Uygur diasporası, Çin’deki kayıp aile üyelerinin akıbetinden kaygılı. Dünyanın dört bir yanında yaşayan Uygurlar’dan uluslararası topluma, konuyla ilgili bilgi vermesi için Çin’e baskı uygulama çağrısı yağıyor.
Batı Sincan bölgesinde kontrolu sıkılaştıran Çin hükümeti, bunu dini aşırıcılıkla mücadele kampanyası olarak tanımlıyor.
Birleşmiş Milletler, Çin hükümetinin, yasalardaki terör, aşırıcılık ve ayrılıkçılıkla ilgili geniş ve belirsiz tanımlara dayanarak, yaklaşık 1 milyon Müslüman Uygur’u “yeniden eğitim” kamplarında göz altında tuttuğunu öne sürüyor.

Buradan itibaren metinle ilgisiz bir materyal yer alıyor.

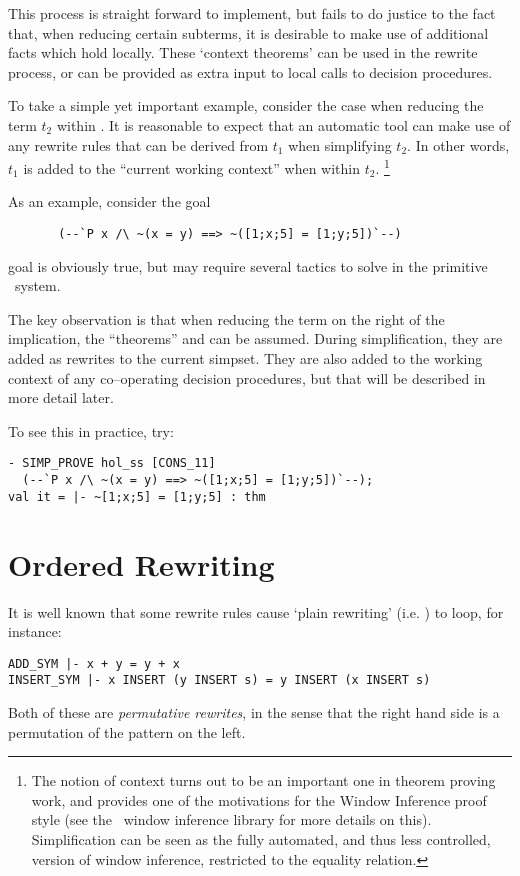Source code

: This process is straight forward to implement, but fails to do justice to the
fact that, when reducing certain subterms, it is desirable
to make use of additional facts which hold
locally.  These `context theorems' can be used
in the rewrite process, or can be provided as extra input to
local calls to decision procedures.

To take a simple yet important example, consider
the case when reducing the term $t_2$ within .
It is reasonable to expect that an automatic tool can make use of any rewrite
rules that can be derived from $t_1$ when simplifying $t_2$.
In other words, $t_1$ is added to the ``current working context'' when
within $t_2$. \footnote{The notion of context turns out to be an important one
in theorem proving work, and provides one of the
motivations for the Window Inference proof style (see the
\HOL\ window inference library for more details on this).
Simplification can be seen as the fully automated, and thus
less controlled, version of window inference, restricted to the equality
relation.}

As an example, consider the goal
\begin{verbatim}
       (--`P x /\ ~(x = y) ==> ~([1;x;5] = [1;y;5])`--)
\end{verbatim}
goal is obviously true, but may require several tactics to solve
in the primitive \HOL\ system.

The key observation is that when reducing the term on the right of the
implication, the ``theorems''  and  can
be assumed.  During simplification, they are added as
rewrites to the current simpset.  They are also added to the
working context of any co--operating decision procedures, but that
will be described in more detail later.

To see this in practice, try:
\begin{boxed} \begin{verbatim}
- SIMP_PROVE hol_ss [CONS_11]
  (--`P x /\ ~(x = y) ==> ~([1;x;5] = [1;y;5])`--);
val it = |- ~[1;x;5] = [1;y;5] : thm
\end{verbatim} \end{boxed}


\section{Ordered Rewriting}

\label{ordered-rewriting}

It is well known that some rewrite rules cause `plain rewriting'
(i.e. ) to loop, for instance:
\begin{hol} \begin{verbatim}
ADD_SYM |- x + y = y + x
INSERT_SYM |- x INSERT (y INSERT s) = y INSERT (x INSERT s)
\end{verbatim} \end{hol}
Both of these are {\em permutative rewrites}, in the sense that
the right hand side is a permutation of the pattern on the left.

Your browser doesn’t support HTML5
Ancak bu suçlamaları reddeden Pekinli yetkililer, attıkları adımların sadece İslamcı militanları ve ayrılıkçıları hedef aldığını savunuyor.
Amerika’nın Sesi’ne konuşan çok sayıda Uygur, gözaltı kamplarında kaybettikleri aile üyelerinin nerede olduğunu hala bilmediklerini söylüyor.
Bunlardan biri olan Gulgine Mamut’un oğlu Pakzat Qurbanjan, 2016’da, daha 16 yaşındayken tutuklanmış. Gulgine Mamut, şu anda Türkiye’de mülteci.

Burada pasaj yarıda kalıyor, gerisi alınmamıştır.